PROMPT.
Lines with the word "newline" in them must be copied from the records below.

[[ ENTRIES SHOWN, beginning ]]

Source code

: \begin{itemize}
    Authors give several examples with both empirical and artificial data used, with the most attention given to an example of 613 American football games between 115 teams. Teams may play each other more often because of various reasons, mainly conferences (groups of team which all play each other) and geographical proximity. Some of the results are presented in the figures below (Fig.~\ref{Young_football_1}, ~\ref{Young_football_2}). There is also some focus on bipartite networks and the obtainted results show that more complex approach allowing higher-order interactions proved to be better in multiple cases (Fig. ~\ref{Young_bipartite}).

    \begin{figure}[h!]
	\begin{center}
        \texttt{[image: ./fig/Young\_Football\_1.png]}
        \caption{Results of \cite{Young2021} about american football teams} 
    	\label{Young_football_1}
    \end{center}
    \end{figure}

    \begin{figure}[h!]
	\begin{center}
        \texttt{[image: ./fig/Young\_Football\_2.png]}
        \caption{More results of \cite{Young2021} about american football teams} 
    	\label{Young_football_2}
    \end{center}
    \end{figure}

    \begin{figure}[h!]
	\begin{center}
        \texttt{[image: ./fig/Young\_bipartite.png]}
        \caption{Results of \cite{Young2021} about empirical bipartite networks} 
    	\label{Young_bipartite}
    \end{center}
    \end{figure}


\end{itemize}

[[ ENTRIES SHOWN, end ]]
[[ ENTRIES SHOWN, beginning ]]

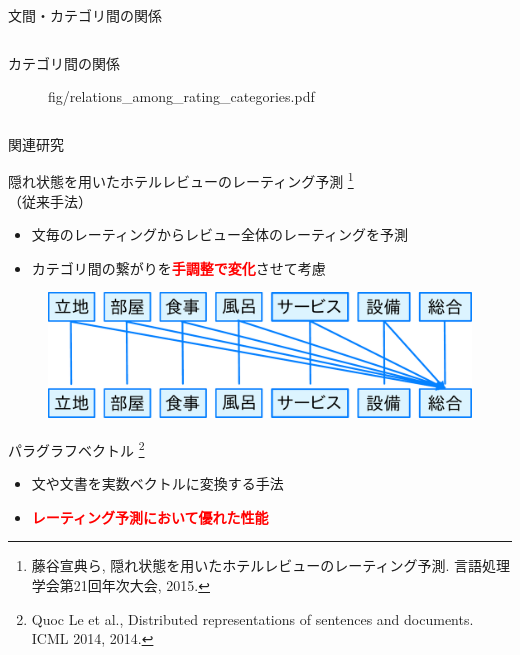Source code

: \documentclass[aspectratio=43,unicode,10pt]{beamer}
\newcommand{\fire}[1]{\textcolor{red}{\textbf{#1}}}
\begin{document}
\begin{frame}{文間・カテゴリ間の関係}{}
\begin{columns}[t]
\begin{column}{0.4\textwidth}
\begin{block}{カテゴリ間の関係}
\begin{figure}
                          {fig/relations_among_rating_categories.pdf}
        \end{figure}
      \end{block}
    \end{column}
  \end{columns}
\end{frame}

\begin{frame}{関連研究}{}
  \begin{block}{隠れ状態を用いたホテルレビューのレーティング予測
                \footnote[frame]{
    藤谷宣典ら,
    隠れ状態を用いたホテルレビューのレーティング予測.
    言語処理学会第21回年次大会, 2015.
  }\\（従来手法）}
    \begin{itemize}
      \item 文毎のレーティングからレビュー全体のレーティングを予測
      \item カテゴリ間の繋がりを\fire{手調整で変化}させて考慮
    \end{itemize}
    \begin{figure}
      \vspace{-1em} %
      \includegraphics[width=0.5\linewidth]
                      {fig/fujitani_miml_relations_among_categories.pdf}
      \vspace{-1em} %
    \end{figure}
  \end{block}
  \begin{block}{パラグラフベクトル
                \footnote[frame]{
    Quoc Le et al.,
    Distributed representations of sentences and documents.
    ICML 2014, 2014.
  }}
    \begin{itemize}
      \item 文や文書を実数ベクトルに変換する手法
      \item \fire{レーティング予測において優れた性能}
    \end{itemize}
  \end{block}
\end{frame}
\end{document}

[[ ENTRIES SHOWN, end ]]
[[ ENTRIES SHOWN, beginning ]]

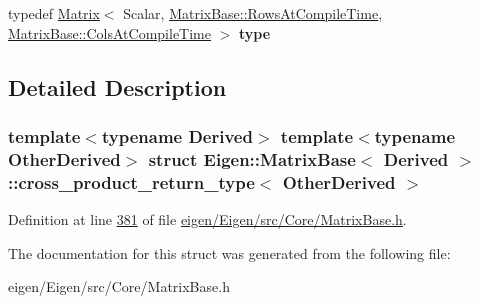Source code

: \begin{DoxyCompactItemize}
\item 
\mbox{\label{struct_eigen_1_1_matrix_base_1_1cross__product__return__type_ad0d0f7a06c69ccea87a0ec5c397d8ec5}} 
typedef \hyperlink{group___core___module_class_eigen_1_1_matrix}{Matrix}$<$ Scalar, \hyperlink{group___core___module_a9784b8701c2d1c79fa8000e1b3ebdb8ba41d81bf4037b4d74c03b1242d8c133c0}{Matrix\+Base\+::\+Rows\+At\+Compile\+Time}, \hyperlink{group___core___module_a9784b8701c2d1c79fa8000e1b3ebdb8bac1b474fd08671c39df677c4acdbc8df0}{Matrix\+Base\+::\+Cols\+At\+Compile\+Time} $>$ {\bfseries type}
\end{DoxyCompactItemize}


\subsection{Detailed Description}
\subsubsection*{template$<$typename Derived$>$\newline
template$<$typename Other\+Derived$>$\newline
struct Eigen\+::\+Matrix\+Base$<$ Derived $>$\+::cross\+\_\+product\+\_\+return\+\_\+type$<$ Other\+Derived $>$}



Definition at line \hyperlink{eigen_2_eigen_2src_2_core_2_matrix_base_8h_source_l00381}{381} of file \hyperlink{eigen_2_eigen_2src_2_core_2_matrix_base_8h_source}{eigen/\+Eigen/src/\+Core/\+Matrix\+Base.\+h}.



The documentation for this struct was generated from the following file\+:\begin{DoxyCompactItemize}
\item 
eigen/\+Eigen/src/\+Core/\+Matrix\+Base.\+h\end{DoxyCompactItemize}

[[ ENTRIES SHOWN, end ]]

EXPECTED ANSWER.
\subsubsection*{template$<$typename Derived$>$\newline
template$<$typename Other\+Derived$>$\newline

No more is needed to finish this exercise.